Alastair cheats, and goes off with the ball
leaving wee Horace to hack up a stone
and dribble it home in the rain;
past the stopped swings, the dead shanty-town
of allotments, the black shell of Skelly Dry Cleaners
and into his cul-de-sac, where, accidentally,
he neatly back-heels it straight into the gutter
then tries to swank off like he meant it.

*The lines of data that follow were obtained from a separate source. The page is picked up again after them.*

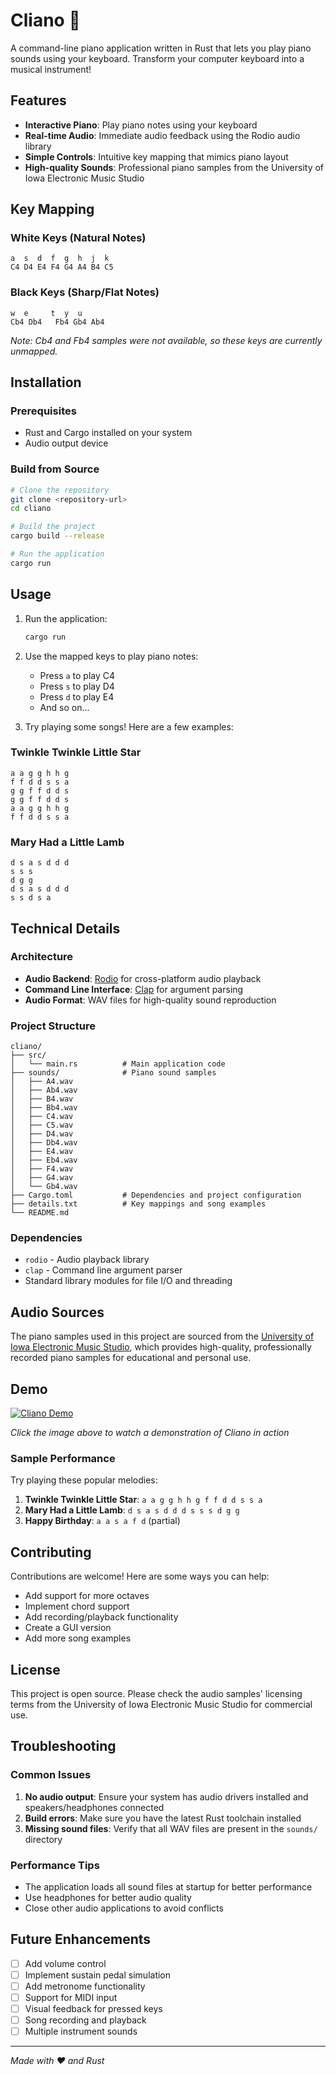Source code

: # Cliano 🎹

A command-line piano application written in Rust that lets you play piano sounds using your keyboard. Transform your computer keyboard into a musical instrument!

## Features

- **Interactive Piano**: Play piano notes using your keyboard
- **Real-time Audio**: Immediate audio feedback using the Rodio audio library
- **Simple Controls**: Intuitive key mapping that mimics piano layout
- **High-quality Sounds**: Professional piano samples from the University of Iowa Electronic Music Studio

## Key Mapping

### White Keys (Natural Notes)

```
a  s  d  f  g  h  j  k
C4 D4 E4 F4 G4 A4 B4 C5
```

### Black Keys (Sharp/Flat Notes)

```
w  e     t  y  u
Cb4 Db4   Fb4 Gb4 Ab4
```

_Note: Cb4 and Fb4 samples were not available, so these keys are currently unmapped._

## Installation

### Prerequisites

- Rust and Cargo installed on your system
- Audio output device

### Build from Source

```bash
# Clone the repository
git clone <repository-url>
cd cliano

# Build the project
cargo build --release

# Run the application
cargo run
```

## Usage

1. Run the application:

   ```bash
   cargo run
   ```

2. Use the mapped keys to play piano notes:

   - Press `a` to play C4
   - Press `s` to play D4
   - Press `d` to play E4
   - And so on...

3. Try playing some songs! Here are a few examples:

### Twinkle Twinkle Little Star

```
a a g g h h g
f f d d s s a
g g f f d d s
g g f f d d s
a a g g h h g
f f d d s s a
```

### Mary Had a Little Lamb

```
d s a s d d d
s s s
d g g
d s a s d d d
s s d s a
```

## Technical Details

### Architecture

- **Audio Backend**: [Rodio](https://github.com/RustAudio/rodio) for cross-platform audio playback
- **Command Line Interface**: [Clap](https://github.com/clap-rs/clap) for argument parsing
- **Audio Format**: WAV files for high-quality sound reproduction

### Project Structure

```
cliano/
├── src/
│   └── main.rs          # Main application code
├── sounds/              # Piano sound samples
│   ├── A4.wav
│   ├── Ab4.wav
│   ├── B4.wav
│   ├── Bb4.wav
│   ├── C4.wav
│   ├── C5.wav
│   ├── D4.wav
│   ├── Db4.wav
│   ├── E4.wav
│   ├── Eb4.wav
│   ├── F4.wav
│   ├── G4.wav
│   └── Gb4.wav
├── Cargo.toml           # Dependencies and project configuration
├── details.txt          # Key mappings and song examples
└── README.md
```

### Dependencies

- `rodio` - Audio playback library
- `clap` - Command line argument parser
- Standard library modules for file I/O and threading

## Audio Sources

The piano samples used in this project are sourced from the [University of Iowa Electronic Music Studio](https://theremin.music.uiowa.edu/MISpiano.html), which provides high-quality, professionally recorded piano samples for educational and personal use.

## Demo

[![Cliano Demo](https://img.youtube.com/vi/Fppt16VJ108/0.jpg)](https://youtu.be/Fppt16VJ108)

_Click the image above to watch a demonstration of Cliano in action_

### Sample Performance

Try playing these popular melodies:

1. **Twinkle Twinkle Little Star**: `a a g g h h g f f d d s s a`
2. **Mary Had a Little Lamb**: `d s a s d d d s s s d g g`
3. **Happy Birthday**: `a a s a f d` (partial)

## Contributing

Contributions are welcome! Here are some ways you can help:

- Add support for more octaves
- Implement chord support
- Add recording/playback functionality
- Create a GUI version
- Add more song examples

## License

This project is open source. Please check the audio samples' licensing terms from the University of Iowa Electronic Music Studio for commercial use.

## Troubleshooting

### Common Issues

1. **No audio output**: Ensure your system has audio drivers installed and speakers/headphones connected
2. **Build errors**: Make sure you have the latest Rust toolchain installed
3. **Missing sound files**: Verify that all WAV files are present in the `sounds/` directory

### Performance Tips

- The application loads all sound files at startup for better performance
- Use headphones for better audio quality
- Close other audio applications to avoid conflicts

## Future Enhancements

- [ ] Add volume control
- [ ] Implement sustain pedal simulation
- [ ] Add metronome functionality
- [ ] Support for MIDI input
- [ ] Visual feedback for pressed keys
- [ ] Song recording and playback
- [ ] Multiple instrument sounds

---

_Made with ❤️ and Rust_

Unknown to him, it is all that remains
of a lone fighter-pilot, who, returning at dawn
to find Leuchars was not where he'd left it,
took time out to watch the Sidlaws unsheathed
from their great black tarpaulin, the haar burn off Tayport
and Venus melt into Carnoustie, igniting
the shoreline; no wind, not a cloud in the sky
and no one around to admire the discretion
of his unscheduled exit: the engine plopped out
and would not re-engage, sending him silently
twirling away like an ash-key,
his attempt to bail out only partly successful,
yesterday having been April the 1st -
the ripcord unleashing a flurry of socks
like a sackful of doves rendered up to the heavens
in private irenicon. He caught up with the plane
on the ground, just at the instant the tank blew
and made nothing of him, save for his fillings,
his tackets, his lucky half-crown and his gallstone,
now anchored between the steel bars of a stank
that looks to be biting the bullet on this one.

In short, this is where you get off, reader;
I'll continue alone, on foot, in the failing light,
following the trail as it steadily fades
into road-repairs, birdsong, the weather, nirvana,
the plot thinning down to a point so refined

not even the angels could dance on it. Goodbye.